“More Teen Angst… Another Homo Movie… In 15 Random Celluloid Fragments” is the text which preludes Totally F***ed Up, one of the early feature films by Gregg Araki (Mysterious Skin, Kaboom). And what an amazing cacophony of random, angsty, teen celluloid it turns out to be.
“Another Homo Movie,” however, it isn’t. Not least because there were hardly any films of a similar genre that preceded it. Ok, there was The Rocky Horror Picture Show, but there weren’t many films by the early 90s “showing the way that things really are”, as the character Stephen (Gilbert Luna) puts it in an entry to his video diary at the beginning of the film. Araki’s previous film, The Living End was refreshing; casting a less victimised and stigmatised gaze onto those living with HIV, yet it belonged in the realm of fantasy, with the main character Luke (Mike Dytri) forcing his way into Jon’s (Craig Gilmore) car, and off they spiralled into an adventurous road movie. Paving the way for the likes of Araki, Gus Van Sant and John Cameron Mitchell, and perhaps the first of the new queer films which attempted to show the way things really were, was My Beautiful Laundrette, a small homage to which, is made in Totally F***ed Up, where Stephen explains how he and his boyfriend met in the toilets after a screening of the film. With such a lack of predecessors, this early film from Araki is unquestionably a milestone in representing queer teen culture.

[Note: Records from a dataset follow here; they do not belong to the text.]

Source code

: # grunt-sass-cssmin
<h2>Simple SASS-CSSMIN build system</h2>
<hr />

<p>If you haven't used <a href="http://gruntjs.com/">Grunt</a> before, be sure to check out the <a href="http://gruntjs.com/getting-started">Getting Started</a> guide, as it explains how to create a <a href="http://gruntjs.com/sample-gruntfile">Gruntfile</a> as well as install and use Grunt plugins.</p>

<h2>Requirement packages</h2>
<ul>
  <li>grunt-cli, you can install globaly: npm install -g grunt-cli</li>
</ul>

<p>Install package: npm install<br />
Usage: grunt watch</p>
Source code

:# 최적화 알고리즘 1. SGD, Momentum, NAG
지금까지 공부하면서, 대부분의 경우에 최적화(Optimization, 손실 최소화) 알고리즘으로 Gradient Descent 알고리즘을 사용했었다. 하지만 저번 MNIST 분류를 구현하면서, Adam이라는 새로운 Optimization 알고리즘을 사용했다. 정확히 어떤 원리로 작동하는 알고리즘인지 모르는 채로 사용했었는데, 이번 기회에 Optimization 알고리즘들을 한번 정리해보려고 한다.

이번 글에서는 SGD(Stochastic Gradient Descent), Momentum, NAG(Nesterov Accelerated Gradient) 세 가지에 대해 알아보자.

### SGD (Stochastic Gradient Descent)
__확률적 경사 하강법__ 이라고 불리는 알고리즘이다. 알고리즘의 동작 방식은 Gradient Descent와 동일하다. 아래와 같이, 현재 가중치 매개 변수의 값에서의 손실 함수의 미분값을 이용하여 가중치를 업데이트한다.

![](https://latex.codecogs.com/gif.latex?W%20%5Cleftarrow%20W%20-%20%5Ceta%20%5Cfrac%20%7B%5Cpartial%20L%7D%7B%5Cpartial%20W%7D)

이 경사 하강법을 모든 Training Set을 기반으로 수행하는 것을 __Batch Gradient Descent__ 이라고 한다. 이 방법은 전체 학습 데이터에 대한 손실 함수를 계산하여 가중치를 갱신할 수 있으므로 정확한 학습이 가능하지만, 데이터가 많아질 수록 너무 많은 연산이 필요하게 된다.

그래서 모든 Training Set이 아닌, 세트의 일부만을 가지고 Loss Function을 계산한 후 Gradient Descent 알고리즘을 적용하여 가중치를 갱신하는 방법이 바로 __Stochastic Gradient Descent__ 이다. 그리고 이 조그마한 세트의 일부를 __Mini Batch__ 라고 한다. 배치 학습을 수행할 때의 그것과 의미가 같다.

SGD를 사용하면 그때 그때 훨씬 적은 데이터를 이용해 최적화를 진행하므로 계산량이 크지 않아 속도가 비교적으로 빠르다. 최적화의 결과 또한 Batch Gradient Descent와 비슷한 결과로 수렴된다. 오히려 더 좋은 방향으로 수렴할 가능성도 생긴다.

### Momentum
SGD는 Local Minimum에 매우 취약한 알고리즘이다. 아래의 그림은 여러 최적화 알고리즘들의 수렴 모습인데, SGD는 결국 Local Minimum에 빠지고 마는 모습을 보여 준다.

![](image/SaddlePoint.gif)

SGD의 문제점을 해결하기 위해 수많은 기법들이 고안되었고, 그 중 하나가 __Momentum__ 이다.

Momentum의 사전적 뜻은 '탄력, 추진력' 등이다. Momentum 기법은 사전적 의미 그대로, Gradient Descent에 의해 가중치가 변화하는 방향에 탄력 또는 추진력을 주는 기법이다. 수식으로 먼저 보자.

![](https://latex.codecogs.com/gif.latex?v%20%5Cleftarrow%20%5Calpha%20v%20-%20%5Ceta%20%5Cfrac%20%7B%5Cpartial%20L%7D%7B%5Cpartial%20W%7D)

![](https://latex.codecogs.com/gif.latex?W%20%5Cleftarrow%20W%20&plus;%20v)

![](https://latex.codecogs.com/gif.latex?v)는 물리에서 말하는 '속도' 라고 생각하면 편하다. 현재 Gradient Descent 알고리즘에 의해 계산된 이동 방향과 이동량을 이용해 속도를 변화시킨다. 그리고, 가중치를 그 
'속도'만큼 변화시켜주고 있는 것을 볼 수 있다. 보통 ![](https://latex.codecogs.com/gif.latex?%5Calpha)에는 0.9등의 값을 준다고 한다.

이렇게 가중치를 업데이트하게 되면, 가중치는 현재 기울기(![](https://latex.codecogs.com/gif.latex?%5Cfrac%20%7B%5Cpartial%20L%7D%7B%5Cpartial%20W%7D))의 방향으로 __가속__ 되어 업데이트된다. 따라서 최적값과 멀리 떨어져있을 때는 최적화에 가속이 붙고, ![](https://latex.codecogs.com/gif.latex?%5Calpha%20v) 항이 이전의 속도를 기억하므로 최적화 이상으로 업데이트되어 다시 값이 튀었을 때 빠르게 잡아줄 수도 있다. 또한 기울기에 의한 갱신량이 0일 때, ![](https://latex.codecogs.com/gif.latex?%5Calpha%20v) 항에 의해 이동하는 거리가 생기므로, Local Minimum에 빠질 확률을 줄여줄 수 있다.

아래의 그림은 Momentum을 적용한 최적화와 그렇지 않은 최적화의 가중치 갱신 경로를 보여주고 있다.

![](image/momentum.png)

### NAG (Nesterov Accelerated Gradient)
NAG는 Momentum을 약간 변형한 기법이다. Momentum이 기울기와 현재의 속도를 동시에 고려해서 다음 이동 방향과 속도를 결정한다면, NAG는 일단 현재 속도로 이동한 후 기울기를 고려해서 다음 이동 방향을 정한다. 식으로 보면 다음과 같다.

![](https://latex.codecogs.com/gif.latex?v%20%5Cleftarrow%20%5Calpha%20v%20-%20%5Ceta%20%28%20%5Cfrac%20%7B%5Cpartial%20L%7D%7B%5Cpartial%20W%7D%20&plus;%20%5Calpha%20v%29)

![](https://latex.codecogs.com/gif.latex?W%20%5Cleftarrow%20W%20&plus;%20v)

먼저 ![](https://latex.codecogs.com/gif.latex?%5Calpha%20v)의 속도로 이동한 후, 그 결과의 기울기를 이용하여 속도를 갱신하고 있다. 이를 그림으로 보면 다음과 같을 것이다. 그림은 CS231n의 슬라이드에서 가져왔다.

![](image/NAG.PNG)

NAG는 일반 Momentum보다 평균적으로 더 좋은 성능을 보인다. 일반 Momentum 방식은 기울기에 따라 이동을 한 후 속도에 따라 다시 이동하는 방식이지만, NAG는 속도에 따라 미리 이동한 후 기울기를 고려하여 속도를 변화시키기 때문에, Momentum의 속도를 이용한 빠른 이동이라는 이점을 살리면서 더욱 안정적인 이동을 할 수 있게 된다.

The film follows the lives of six gay friends in their late teens, experimenting with relationships, sex, drugs, friendship and technology. Stephen is making a film about his friends as they talk to him about everything from their last sexual encounters to musing about the state of the nation. “All the stupid people are breeding like mad, while the cool people aren’t having any. So the population just keeps getting stupider and stupider,” is one such gem offered by Patricia (Jenee Gill). The film rolls with a deep irreverence, depicting the ‘gay scene’ with gleeful irony; partners chained to dog leads parade in the foreground as Andy (James Duval) goes on his first date with heartbreaker Ian (Alan Boyce) and perfume drenched men waft past with a gloaty air as our six teenagers sit on the sidewalk mulling over the suicide teen rate in Europe. All the clichés are brought out, but they are brought out with style and humour, and yet it fails in any way to become a parody. Bringing it back down to earth is the docu-style film that Stephen is making (for any analogue freaks out there this is worth watching for the technical kicks) and a plot following those all too frail emotions when it comes to having one’s heart broken at that age.
Compelling, original and full of energy, this film is, to use Ian’s terminology, completely “gnarly.” A rare and important contribution to the film archive of young queer stories, and, to this day, an urgent wake-up call. Angsty, yes, Random, yes. Homo, very, Own It, Yes, very.
A re-release of Totally F***ed UP on DVD by Pecadillo Pictures is out on August 8th.